### Available records
########
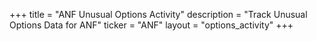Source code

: +++
title = "ANF Unusual Options Activity"
description = "Track Unusual Options Data for ANF"
ticker = "ANF"
layout = "options_activity"
+++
########
### What is needed
Every line of the material that holds the word "Unusual" must be found and copied.

### Answer for this exercise
title = "ANF Unusual Options Activity"
description = "Track Unusual Options Data for ANF"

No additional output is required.